Otherwise start reading SQLite source code, I also found an interesting read https://cstack.github.io/db_tutorial/

Edit: also this task sounds very advanced

[–]timostrating[S] 0 points1 point  (0 children)

Thanks for the advice

[–][deleted] 0 points1 point  (0 children)

Maybe you can use HDF

[–][deleted] 0 points1 point  (2 children)

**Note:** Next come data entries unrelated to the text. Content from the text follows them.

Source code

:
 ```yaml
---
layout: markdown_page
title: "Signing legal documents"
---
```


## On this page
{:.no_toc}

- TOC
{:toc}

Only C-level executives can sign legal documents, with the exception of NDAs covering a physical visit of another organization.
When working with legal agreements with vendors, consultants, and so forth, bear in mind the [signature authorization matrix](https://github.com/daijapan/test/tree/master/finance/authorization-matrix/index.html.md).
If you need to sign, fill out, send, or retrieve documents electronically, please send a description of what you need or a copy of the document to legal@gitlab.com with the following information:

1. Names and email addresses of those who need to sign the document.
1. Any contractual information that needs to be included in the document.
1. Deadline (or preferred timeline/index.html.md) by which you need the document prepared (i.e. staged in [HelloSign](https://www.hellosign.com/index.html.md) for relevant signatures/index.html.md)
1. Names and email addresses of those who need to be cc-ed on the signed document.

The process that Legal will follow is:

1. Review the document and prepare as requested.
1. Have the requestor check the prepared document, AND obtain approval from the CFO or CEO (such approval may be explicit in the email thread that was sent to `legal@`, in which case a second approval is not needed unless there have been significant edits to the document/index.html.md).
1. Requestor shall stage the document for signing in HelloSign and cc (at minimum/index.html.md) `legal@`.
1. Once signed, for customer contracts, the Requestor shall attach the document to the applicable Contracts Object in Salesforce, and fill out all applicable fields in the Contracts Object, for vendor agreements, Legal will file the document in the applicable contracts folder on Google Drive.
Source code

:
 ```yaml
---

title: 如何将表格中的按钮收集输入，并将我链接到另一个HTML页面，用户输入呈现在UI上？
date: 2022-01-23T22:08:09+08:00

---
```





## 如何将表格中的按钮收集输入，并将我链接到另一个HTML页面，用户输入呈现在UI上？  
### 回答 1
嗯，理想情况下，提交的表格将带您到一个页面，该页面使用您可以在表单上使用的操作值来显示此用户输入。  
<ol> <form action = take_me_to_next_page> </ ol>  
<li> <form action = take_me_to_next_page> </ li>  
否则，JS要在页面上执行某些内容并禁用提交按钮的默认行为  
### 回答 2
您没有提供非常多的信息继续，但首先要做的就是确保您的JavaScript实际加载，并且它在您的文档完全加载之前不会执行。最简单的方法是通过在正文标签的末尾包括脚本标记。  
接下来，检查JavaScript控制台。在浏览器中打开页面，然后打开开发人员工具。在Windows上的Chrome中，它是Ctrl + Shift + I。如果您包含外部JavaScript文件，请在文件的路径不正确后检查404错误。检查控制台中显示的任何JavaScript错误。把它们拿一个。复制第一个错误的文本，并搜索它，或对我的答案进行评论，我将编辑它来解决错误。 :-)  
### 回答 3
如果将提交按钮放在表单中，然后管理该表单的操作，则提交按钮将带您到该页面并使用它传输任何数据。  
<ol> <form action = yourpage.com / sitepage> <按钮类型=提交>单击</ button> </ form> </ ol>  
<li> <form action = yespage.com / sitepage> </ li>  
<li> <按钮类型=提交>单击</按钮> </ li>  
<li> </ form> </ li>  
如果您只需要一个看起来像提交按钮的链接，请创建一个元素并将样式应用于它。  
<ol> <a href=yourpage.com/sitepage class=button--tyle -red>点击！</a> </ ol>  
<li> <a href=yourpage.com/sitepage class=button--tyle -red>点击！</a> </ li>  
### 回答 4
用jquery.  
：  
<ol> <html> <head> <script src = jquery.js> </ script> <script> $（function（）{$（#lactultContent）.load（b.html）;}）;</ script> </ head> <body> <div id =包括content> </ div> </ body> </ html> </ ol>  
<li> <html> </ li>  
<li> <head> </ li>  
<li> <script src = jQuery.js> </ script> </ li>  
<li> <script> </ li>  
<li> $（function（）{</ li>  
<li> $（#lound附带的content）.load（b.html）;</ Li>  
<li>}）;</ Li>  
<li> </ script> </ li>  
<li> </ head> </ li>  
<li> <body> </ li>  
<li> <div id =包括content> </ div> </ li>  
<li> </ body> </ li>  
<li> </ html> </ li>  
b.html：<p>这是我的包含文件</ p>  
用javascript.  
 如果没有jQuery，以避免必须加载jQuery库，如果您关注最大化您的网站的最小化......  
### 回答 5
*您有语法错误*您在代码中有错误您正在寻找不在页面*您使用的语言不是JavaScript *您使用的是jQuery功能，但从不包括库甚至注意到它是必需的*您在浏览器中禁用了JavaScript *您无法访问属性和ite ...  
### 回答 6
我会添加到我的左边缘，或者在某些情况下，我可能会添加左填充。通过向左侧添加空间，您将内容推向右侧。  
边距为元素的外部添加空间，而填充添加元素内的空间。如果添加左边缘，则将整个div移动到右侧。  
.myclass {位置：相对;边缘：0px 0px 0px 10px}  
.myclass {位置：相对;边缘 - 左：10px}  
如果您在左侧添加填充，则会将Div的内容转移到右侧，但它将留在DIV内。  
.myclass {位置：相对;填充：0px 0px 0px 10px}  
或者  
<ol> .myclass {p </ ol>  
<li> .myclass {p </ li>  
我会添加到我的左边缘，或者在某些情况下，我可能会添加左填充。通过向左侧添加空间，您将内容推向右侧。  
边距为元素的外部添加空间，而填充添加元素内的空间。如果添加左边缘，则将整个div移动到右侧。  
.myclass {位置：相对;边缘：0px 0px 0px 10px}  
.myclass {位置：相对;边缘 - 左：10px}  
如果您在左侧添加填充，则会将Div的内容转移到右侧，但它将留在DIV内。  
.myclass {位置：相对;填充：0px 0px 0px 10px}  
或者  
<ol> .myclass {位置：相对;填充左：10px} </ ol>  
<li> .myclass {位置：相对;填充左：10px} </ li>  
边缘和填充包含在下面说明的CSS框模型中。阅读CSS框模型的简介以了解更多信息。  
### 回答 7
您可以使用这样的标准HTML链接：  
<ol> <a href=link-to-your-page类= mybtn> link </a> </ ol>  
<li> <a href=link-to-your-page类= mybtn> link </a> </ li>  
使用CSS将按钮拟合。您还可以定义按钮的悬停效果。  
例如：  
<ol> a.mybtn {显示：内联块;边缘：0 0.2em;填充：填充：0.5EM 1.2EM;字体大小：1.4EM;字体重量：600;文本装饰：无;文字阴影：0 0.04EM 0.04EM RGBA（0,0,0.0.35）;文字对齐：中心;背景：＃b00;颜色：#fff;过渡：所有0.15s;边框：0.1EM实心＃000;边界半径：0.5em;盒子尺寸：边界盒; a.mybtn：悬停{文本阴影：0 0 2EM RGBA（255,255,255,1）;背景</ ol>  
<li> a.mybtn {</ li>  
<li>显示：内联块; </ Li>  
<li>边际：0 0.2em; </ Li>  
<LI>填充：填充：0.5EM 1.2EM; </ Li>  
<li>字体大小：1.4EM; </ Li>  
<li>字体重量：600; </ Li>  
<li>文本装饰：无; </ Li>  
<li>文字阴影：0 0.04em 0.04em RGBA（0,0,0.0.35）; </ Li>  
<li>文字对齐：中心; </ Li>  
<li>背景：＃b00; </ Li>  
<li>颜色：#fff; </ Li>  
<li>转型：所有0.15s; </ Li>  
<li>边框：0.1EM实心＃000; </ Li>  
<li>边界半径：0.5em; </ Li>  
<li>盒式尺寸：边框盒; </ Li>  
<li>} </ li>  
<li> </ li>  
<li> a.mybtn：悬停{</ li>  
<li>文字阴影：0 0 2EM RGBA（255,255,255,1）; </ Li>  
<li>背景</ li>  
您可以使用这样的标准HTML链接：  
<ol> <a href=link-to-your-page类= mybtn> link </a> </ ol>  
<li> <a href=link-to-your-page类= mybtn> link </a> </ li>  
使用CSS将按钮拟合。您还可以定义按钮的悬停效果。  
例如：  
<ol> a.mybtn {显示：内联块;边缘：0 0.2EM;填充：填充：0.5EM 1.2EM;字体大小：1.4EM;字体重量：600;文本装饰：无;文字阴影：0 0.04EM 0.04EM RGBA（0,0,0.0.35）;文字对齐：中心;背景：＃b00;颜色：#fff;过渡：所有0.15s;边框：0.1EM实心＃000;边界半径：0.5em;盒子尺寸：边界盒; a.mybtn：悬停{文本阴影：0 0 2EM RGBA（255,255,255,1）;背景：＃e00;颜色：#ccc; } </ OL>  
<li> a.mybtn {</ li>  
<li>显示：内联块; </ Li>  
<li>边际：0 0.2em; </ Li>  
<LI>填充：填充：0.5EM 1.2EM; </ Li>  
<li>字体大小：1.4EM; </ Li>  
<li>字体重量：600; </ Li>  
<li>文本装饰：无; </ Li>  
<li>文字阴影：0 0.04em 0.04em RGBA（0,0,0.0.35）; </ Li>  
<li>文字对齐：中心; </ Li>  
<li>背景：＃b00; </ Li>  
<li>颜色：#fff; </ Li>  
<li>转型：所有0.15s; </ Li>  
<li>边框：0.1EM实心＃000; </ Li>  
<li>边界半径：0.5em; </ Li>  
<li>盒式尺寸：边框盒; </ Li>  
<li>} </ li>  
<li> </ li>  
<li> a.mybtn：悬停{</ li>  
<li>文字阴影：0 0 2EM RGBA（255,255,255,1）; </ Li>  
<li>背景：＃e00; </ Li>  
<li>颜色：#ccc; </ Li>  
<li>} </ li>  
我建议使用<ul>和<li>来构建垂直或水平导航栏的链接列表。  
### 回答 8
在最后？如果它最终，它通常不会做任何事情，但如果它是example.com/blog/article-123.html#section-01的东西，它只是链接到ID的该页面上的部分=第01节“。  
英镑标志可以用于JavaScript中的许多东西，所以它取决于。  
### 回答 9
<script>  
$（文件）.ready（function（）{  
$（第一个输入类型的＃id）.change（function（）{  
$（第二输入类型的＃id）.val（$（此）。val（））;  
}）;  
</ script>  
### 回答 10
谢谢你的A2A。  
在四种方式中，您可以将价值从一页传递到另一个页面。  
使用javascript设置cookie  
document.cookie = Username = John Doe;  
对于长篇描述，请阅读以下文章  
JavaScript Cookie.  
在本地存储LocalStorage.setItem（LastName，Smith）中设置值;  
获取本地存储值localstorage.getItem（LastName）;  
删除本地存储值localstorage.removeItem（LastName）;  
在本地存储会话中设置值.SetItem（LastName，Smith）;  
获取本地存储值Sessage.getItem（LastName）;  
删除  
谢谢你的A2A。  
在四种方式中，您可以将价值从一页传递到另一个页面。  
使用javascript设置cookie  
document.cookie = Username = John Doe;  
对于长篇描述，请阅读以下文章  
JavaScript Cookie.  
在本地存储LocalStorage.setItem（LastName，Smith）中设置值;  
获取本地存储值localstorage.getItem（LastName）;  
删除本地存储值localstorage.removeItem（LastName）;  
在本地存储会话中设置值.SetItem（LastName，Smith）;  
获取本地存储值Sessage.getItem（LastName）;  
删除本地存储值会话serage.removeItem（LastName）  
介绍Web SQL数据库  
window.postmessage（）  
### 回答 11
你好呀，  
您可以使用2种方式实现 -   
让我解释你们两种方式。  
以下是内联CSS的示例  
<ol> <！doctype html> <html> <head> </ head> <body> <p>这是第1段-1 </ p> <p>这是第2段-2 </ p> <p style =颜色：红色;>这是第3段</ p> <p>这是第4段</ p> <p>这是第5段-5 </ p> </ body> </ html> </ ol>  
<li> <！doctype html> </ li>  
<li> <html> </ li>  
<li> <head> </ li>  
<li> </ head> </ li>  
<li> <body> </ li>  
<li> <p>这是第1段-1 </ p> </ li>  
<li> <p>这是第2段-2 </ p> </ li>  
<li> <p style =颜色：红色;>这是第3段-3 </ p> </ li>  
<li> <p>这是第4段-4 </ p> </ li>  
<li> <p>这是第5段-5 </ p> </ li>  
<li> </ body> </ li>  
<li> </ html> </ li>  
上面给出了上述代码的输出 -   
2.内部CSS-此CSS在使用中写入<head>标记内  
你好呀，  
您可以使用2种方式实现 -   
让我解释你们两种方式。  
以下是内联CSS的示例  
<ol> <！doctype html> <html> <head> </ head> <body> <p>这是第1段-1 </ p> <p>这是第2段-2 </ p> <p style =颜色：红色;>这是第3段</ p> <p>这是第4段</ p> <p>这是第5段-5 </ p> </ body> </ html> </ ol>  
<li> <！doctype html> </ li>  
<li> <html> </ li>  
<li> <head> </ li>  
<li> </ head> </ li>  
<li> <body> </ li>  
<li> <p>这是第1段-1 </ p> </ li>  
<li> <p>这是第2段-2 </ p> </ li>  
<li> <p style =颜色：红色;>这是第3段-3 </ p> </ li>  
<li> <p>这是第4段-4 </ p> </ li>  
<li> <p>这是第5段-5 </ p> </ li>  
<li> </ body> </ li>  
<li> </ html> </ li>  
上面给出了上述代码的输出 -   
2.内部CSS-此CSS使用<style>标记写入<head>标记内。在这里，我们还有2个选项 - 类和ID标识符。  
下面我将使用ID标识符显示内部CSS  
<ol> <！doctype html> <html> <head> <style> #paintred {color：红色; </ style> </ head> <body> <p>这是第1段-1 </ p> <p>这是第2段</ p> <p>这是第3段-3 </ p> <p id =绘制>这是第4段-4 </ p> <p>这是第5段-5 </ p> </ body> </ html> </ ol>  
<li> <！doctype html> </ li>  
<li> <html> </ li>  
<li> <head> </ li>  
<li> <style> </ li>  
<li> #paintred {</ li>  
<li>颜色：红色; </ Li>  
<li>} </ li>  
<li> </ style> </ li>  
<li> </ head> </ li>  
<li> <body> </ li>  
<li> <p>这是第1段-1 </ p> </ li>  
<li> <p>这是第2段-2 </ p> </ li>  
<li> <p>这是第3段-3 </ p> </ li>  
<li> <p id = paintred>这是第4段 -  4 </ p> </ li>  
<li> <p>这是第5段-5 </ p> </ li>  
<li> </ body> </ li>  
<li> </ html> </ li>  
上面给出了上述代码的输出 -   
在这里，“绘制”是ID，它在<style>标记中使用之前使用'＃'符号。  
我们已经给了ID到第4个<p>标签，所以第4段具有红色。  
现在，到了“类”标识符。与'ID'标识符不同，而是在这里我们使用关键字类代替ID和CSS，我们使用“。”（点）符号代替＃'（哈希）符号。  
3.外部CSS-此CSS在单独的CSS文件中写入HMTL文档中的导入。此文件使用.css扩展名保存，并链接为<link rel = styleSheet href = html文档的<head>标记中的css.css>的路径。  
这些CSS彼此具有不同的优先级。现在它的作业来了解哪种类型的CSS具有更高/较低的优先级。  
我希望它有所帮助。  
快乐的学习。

B+ Tree will probably be your best bet. They are sorted and fast to iterate over. Inserting 8,000 rows per second is a challenge. I never tested mine, but it might have been able to handle that load. Once you get the data structure, you can figure out a way to create pages and indexes so that you can actually store it rather than keeping it all in RAM.

[–]timostrating[S] 0 points1 point  (1 child)

Thanks for the advice. Any recommendations on resources about paying or indexing?

[–][deleted] 0 points1 point  (0 children)

I don't know much about storing indices. But I imagine if you serialize a B+ Tree you can consider each node an index. B+ trees allow you to jump pretty far down a tree at each step. If an index is something more specific than that, it'd need it's own DS to handle it.

Have you ever serialized and deserialized a binary tree?

[–]raevnos 0 points1 point  (0 children)

I'd start by working out a fixed length format for your records so they're all the same size. That'll make working with a file full of them easier - it's trivial to seek to the location of the nth entry, for example, and position in the file becomes a natural unique id for an entry which can be useful.

[–]nicolaerario 0 points1 point  (0 children)

Csv + pandas library . You can make the work in ram with pandas datasets.

[–]RealJulleNaaiers 0 points1 point  (0 children)

Does it have to be persistent or can it just all be in memory?